• **Try it**: Take the entries below and print only the lines from the one with "- In the dialog, click" through the one with "## Features", exactly as they stand, both ends included.

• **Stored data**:
┄┄┄┄┄┄┄┄┄┄
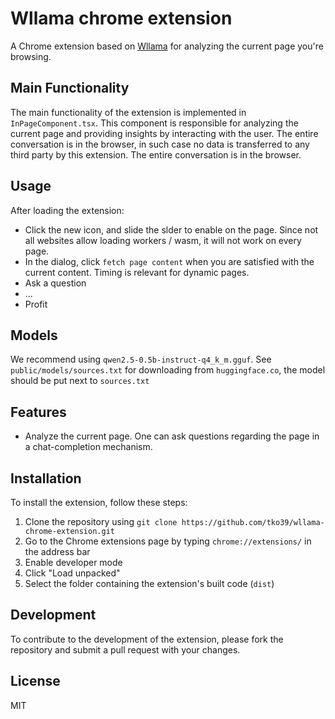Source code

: # Wllama chrome extension

A Chrome extension based on [Wllama](https://github.com/ngxson/wllama/) for analyzing the current page you're browsing.

## Main Functionality

The main functionality of the extension is implemented in `InPageComponent.tsx`. This component is responsible for analyzing the current page and providing insights by interacting with the user.
The entire conversation is in the browser, in such case no data is transferred to any third party by this extension. The entire conversation is in the browser.

## Usage

After loading the extension:
- Click the new icon, and slide the slder to enable on the page. Since not all websites allow loading workers / wasm, it will not work on every page.
- In the dialog, click `fetch page content` when you are satisfied with the current content. Timing is relevant for dynamic pages.
- Ask a question
- ...
- Profit

## Models

We recommend using `qwen2.5-0.5b-instruct-q4_k_m.gguf`. See `public/models/sources.txt` for downloading from `huggingface.co`, the model should be put next to `sources.txt`

## Features

- Analyze the current page. One can ask questions regarding the page in a chat-completion mechanism.

## Installation

To install the extension, follow these steps:

1. Clone the repository using `git clone https://github.com/tko39/wllama-chrome-extension.git`
2. Go to the Chrome extensions page by typing `chrome://extensions/` in the address bar
3. Enable developer mode
4. Click "Load unpacked"
5. Select the folder containing the extension's built code (`dist`)

## Development

To contribute to the development of the extension, please fork the repository and submit a pull request with your changes.

## License

MIT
┄┄┄┄┄┄┄┄┄┄
• **Your solution**:
- In the dialog, click `fetch page content` when you are satisfied with the current content. Timing is relevant for dynamic pages.
- Ask a question
- ...
- Profit

## Models

We recommend using `qwen2.5-0.5b-instruct-q4_k_m.gguf`. See `public/models/sources.txt` for downloading from `huggingface.co`, the model should be put next to `sources.txt`

## Features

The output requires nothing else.